Where the string "Each" shows up in a line of the records, copy that line.
-------- Records provided --------
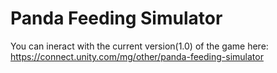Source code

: # Panda Feeding Simulator

You can ineract with the current version(1.0) of the game here: https://connect.unity.com/mg/other/panda-feeding-simulator
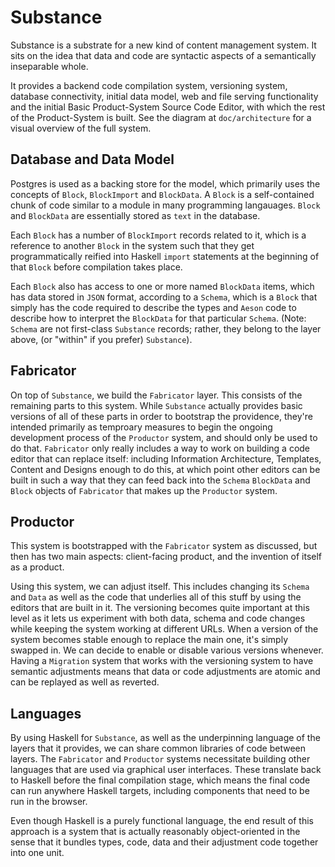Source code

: # Substance

Substance is a substrate for a new kind of content management system. It sits on the idea that data and code are syntactic aspects of a semantically inseparable whole.

It provides a backend code compilation system, versioning system, database connectivity, initial data model, web and file serving functionality and the initial Basic Product-System Source Code Editor, with which the rest of the Product-System is built. See the diagram at `doc/architecture` for a visual overview of the full system.

## Database and Data Model

Postgres is used as a backing store for the model, which primarily uses the concepts of `Block`, `BlockImport` and `BlockData`. A `Block` is a self-contained chunk of code similar to a module in many programming langauages. `Block` and `BlockData` are essentially stored as `text` in the database.

Each `Block` has a number of `BlockImport` records related to it, which is a reference to another `Block` in the system such that they get programmatically reified into Haskell `import` statements at the beginning of that `Block` before compilation takes place.

Each `Block` also has access to one or more named `BlockData` items, which has data stored in `JSON` format, according to a `Schema`, which is a `Block` that simply has the code required to describe the types and `Aeson` code to describe how to interpret the `BlockData` for that particular `Schema`. (Note: `Schema` are not first-class `Substance` records; rather, they belong to the layer above, (or "within" if you prefer) `Substance`).

## Fabricator

On top of `Substance`, we build the `Fabricator` layer. This consists of the remaining parts to this system. While `Substance` actually provides basic versions of all of these parts in order to bootstrap the providence, they're intended primarily as temproary measures to begin the ongoing development process of the `Productor` system, and should only be used to do that. `Fabricator` only really includes a way to work on building a code editor that can replace itself: including Information Architecture, Templates, Content and Designs enough to do this, at which point other editors can be built in such a way that they can feed back into the `Schema` `BlockData` and `Block` objects of `Fabricator` that makes up the `Productor` system.

## Productor

This system is bootstrapped with the `Fabricator` system as discussed, but then has two main aspects: client-facing product, and the invention of itself as a product.

Using this system, we can adjust itself. This includes changing its `Schema` and `Data` as well as the code that underlies all of this stuff by using the editors that are built in it. The versioning becomes quite important at this level as it lets us experiment with both data, schema and code changes while keeping the system working at different URLs. When a version of the system becomes stable enough to replace the main one, it's simply swapped in. We can decide to enable or disable various versions whenever. Having a `Migration` system that works with the versioning system to have semantic adjustments means that data or code adjustments are atomic and can be replayed as well as reverted.

## Languages

By using Haskell for `Substance`, as well as the underpinning language of the layers that it provides, we can share common libraries of code between layers. The `Fabricator` and `Productor` systems necessitate building other languages that are used via graphical user interfaces. These translate back to Haskell before the final compilation stage, which means the final code can run anywhere Haskell targets, including components that need to be run in the browser.

Even though Haskell is a purely functional language, the end result of this approach is a system that is actually reasonably object-oriented in the sense that it bundles types, code, data and their adjustment code together into one unit.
--------
§ Exercise response:
Each `Block` has a number of `BlockImport` records related to it, which is a reference to another `Block` in the system such that they get programmatically reified into Haskell `import` statements at the beginning of that `Block` before compilation takes place.
Each `Block` also has access to one or more named `BlockData` items, which has data stored in `JSON` format, according to a `Schema`, which is a `Block` that simply has the code required to describe the types and `Aeson` code to describe how to interpret the `BlockData` for that particular `Schema`. (Note: `Schema` are not first-class `Substance` records; rather, they belong to the layer above, (or "within" if you prefer) `Substance`).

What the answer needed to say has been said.